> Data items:
==========
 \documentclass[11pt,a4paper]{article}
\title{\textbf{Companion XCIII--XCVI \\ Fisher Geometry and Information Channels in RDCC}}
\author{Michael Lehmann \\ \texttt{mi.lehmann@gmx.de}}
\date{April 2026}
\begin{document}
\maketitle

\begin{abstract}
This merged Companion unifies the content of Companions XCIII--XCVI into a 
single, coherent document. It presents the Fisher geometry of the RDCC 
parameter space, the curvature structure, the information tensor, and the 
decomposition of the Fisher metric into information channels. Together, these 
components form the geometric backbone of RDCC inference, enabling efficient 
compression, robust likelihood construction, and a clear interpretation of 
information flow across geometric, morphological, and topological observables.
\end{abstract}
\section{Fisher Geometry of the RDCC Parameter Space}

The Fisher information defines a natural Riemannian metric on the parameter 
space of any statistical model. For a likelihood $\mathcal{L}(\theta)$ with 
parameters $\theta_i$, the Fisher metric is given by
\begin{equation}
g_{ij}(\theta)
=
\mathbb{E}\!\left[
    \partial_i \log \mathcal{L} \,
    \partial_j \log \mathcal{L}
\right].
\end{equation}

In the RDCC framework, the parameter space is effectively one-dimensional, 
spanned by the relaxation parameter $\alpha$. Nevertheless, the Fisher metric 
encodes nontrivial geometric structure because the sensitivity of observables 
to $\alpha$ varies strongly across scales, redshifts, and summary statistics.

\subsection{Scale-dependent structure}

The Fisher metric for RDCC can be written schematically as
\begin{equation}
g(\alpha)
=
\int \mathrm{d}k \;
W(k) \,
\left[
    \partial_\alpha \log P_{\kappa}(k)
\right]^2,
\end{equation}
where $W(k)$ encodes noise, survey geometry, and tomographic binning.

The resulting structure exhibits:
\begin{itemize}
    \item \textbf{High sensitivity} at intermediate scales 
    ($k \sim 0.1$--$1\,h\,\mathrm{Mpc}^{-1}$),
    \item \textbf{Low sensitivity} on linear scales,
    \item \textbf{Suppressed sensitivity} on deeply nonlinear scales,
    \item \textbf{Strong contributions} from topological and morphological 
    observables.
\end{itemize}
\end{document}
==========
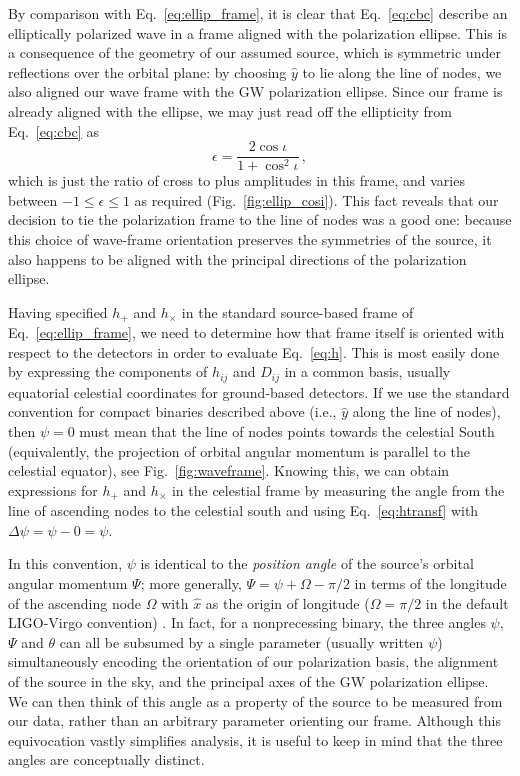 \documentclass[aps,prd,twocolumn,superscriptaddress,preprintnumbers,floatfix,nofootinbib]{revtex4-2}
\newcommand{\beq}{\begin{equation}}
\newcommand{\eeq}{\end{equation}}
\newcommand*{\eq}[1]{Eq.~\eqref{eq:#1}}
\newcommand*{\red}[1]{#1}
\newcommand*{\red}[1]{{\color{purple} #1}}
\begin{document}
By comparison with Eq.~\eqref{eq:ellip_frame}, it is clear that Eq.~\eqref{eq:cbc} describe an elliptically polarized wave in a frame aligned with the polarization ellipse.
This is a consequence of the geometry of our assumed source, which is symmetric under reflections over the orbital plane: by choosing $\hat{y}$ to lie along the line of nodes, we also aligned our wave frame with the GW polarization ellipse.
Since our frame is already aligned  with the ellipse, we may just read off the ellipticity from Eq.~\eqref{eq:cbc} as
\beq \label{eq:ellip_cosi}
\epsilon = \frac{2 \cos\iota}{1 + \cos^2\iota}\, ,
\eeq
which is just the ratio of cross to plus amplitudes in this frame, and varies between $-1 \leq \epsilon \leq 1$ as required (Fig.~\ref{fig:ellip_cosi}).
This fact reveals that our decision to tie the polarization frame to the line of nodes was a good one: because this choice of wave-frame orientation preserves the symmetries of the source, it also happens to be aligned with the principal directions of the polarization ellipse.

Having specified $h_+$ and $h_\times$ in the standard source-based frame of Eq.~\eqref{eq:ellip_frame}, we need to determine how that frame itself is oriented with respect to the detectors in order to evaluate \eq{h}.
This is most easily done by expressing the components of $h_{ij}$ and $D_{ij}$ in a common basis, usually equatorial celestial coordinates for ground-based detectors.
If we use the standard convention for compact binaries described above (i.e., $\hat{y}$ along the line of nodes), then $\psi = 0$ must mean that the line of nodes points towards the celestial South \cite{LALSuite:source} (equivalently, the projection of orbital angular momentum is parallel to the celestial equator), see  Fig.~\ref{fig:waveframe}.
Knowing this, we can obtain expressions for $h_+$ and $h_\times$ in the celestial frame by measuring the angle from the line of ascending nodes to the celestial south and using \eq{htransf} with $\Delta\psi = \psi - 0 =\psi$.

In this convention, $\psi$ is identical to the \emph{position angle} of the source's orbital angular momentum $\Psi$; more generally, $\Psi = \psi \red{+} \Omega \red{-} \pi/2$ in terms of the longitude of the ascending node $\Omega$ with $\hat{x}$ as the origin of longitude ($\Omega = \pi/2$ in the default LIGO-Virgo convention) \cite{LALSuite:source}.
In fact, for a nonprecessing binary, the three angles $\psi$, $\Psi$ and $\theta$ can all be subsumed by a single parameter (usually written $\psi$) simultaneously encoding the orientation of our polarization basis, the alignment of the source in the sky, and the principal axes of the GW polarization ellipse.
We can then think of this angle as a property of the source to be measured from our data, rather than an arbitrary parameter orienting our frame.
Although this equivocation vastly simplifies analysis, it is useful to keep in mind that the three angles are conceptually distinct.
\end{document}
==========
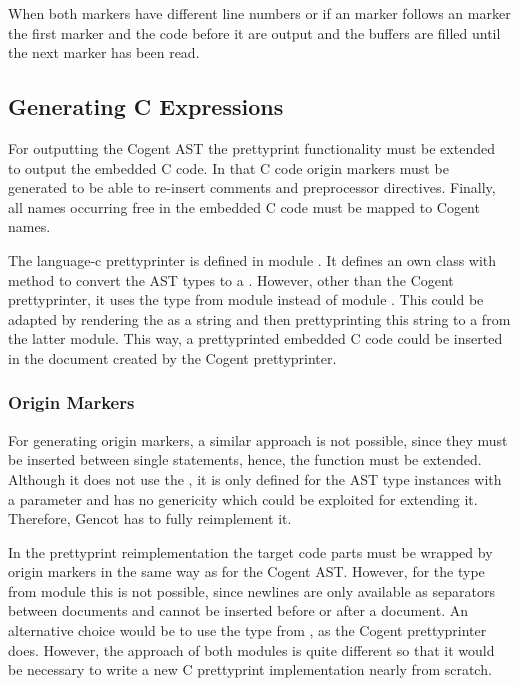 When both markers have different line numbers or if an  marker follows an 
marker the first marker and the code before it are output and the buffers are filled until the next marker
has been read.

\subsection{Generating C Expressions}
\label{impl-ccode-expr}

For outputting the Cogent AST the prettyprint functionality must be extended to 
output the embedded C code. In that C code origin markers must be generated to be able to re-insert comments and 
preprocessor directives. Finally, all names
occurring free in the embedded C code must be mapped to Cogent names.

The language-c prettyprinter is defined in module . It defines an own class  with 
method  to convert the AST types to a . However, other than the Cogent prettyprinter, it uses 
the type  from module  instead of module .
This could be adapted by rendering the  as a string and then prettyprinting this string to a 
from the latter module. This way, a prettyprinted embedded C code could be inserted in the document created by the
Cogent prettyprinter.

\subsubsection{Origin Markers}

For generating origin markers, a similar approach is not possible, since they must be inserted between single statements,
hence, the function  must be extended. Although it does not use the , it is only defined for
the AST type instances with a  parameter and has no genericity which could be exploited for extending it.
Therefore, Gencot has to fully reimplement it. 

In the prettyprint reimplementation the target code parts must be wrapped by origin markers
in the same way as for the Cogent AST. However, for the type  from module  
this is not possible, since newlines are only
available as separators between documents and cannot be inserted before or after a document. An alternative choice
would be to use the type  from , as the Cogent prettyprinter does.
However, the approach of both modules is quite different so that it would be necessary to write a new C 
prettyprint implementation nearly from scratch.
==========
> What you should do: Give back exactly the lines above, from the line containing "For outputting the" through the line containing "hence, the function", with both end lines and nothing more.

> Solution:
For outputting the Cogent AST the prettyprint functionality must be extended to 
output the embedded C code. In that C code origin markers must be generated to be able to re-insert comments and 
preprocessor directives. Finally, all names
occurring free in the embedded C code must be mapped to Cogent names.

The language-c prettyprinter is defined in module . It defines an own class  with 
method  to convert the AST types to a . However, other than the Cogent prettyprinter, it uses 
the type  from module  instead of module .
This could be adapted by rendering the  as a string and then prettyprinting this string to a 
from the latter module. This way, a prettyprinted embedded C code could be inserted in the document created by the
Cogent prettyprinter.

\subsubsection{Origin Markers}

For generating origin markers, a similar approach is not possible, since they must be inserted between single statements,
hence, the function  must be extended. Although it does not use the , it is only defined for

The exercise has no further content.